OCI provides a rich set of services and tools to modernise from a legacy Hadoop solution to a modern data lake. The approach here is more or less the same than other cloud providers are proposing. Let’s dive into the main steps a little bit.
step 1: provision ephemeral hadoop on cloud
OCI BIg Data Service is a Hadoop distribution running on OCI infrastructure. You can provision a cluster in couple of hours or so.
STEP 2: Hadoop replication
We are going to replicate Hadoop data with distcp Hadoop tool
STEP 3: provision ephemeral object storage in oci for migration purposes
The purpose of this storage is a temporary destination for data replicated to ephemeral Hadoop in order to migrate to the new data-lake
STEP 4: copy data from ephemeral hadoop to ephemeral object storage
For the data copy process between ephemeral Hadoop and ephemeral object storage we are using the odcp tool provided by OCI Big Data Service
STEP 5: Provision new data-LAKE layers AND TOOLS in oci
Provision OCI Object Storage buckets and a choice of different flavours for the SQL engine (ADW, ExaCS, MYSQL)

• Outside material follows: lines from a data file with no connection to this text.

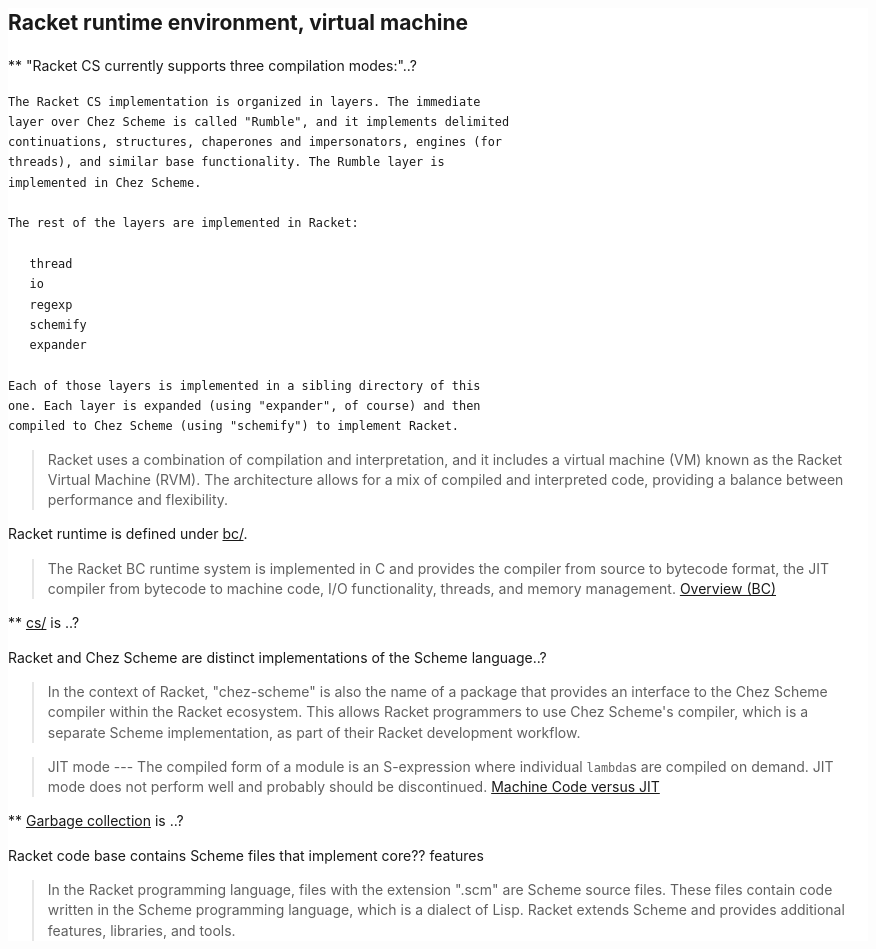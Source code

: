 
## Racket runtime environment, virtual machine

** "Racket CS currently supports three compilation modes:"..?

```txt (src/cs/README.txt)
The Racket CS implementation is organized in layers. The immediate
layer over Chez Scheme is called "Rumble", and it implements delimited
continuations, structures, chaperones and impersonators, engines (for
threads), and similar base functionality. The Rumble layer is
implemented in Chez Scheme.

The rest of the layers are implemented in Racket:

   thread
   io
   regexp
   schemify
   expander

Each of those layers is implemented in a sibling directory of this
one. Each layer is expanded (using "expander", of course) and then
compiled to Chez Scheme (using "schemify") to implement Racket.
```

> Racket uses a combination of compilation and interpretation, and it includes a virtual machine (VM) known as the Racket Virtual Machine (RVM). The architecture allows for a mix of compiled and interpreted code, providing a balance between performance and flexibility.

Racket runtime is defined under [bc/](https://github.com/racket/racket/tree/master/racket/src/bc).

> The Racket BC runtime system is implemented in C and provides the compiler from source to bytecode format, the JIT compiler from bytecode to machine code, I/O functionality, threads, and memory management.
> [Overview (BC)](https://docs.racket-lang.org/inside/overview.html)

** [cs/](https://github.com/racket/racket/tree/master/racket/src/cs) is ..?

Racket and Chez Scheme are distinct implementations of the Scheme language..?
> In the context of Racket, "chez-scheme" is also the name of a package that provides an interface to the Chez Scheme compiler within the Racket ecosystem. This allows Racket programmers to use Chez Scheme's compiler, which is a separate Scheme implementation, as part of their Racket development workflow.

> JIT mode --- The compiled form of a module is an S-expression where
> individual `lambda`s are compiled on demand.
> JIT mode does not perform well and probably should be discontinued.
> [ Machine Code versus JIT](https://github.com/racket/racket/tree/master/racket/src/cs)


** [Garbage collection](https://docs.racket-lang.org/reference/eval-model.html) is ..?




Racket code base contains Scheme files that implement core?? features
> In the Racket programming language, files with the extension ".scm" are Scheme source files.
> These files contain code written in the Scheme programming language,
> which is a dialect of Lisp. Racket extends Scheme and provides additional features, libraries, and tools.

step 6: migrate spark processes to oci and/OR BUILD NEW PIPELINES
OCI provides a comprehensive choice of tools for creating pipelines (batch and streaming), from serverless/low code visual tools that create spark code automatically such as OCI Data Integration or GG Stream Analytics to serverless spark service such as OCI Data Flow or other spark serverfull possibilities such as OCI Kubernetes Engine (OKE)
STEP 7: temporary data coexistence
In addition to the tools mentioned above for replicating and copying data, OCI provides a comprehensive choice of tools for the coexistence of legacy Hadoop data and the new data-lake.
With the use of these tools we can “adjust” the migration process just in case it is needed:
- olh, is a tool for data load from Hadoop to Oracle databases
- cp2hadoop, is a tool for copying data from Oracle databases to Hadoop
- osch, is a collection of binaries and libraries that provides performant SQL queries from Oracle databases to Hadoop
step 8: DUPLICATE INGESTION TO OCI AND test new pipelines
step 9: provision new path for consumers
STEP 10: Decommission legacy AND EPHEMERAL infra
That’s all, hope it helps! 🙂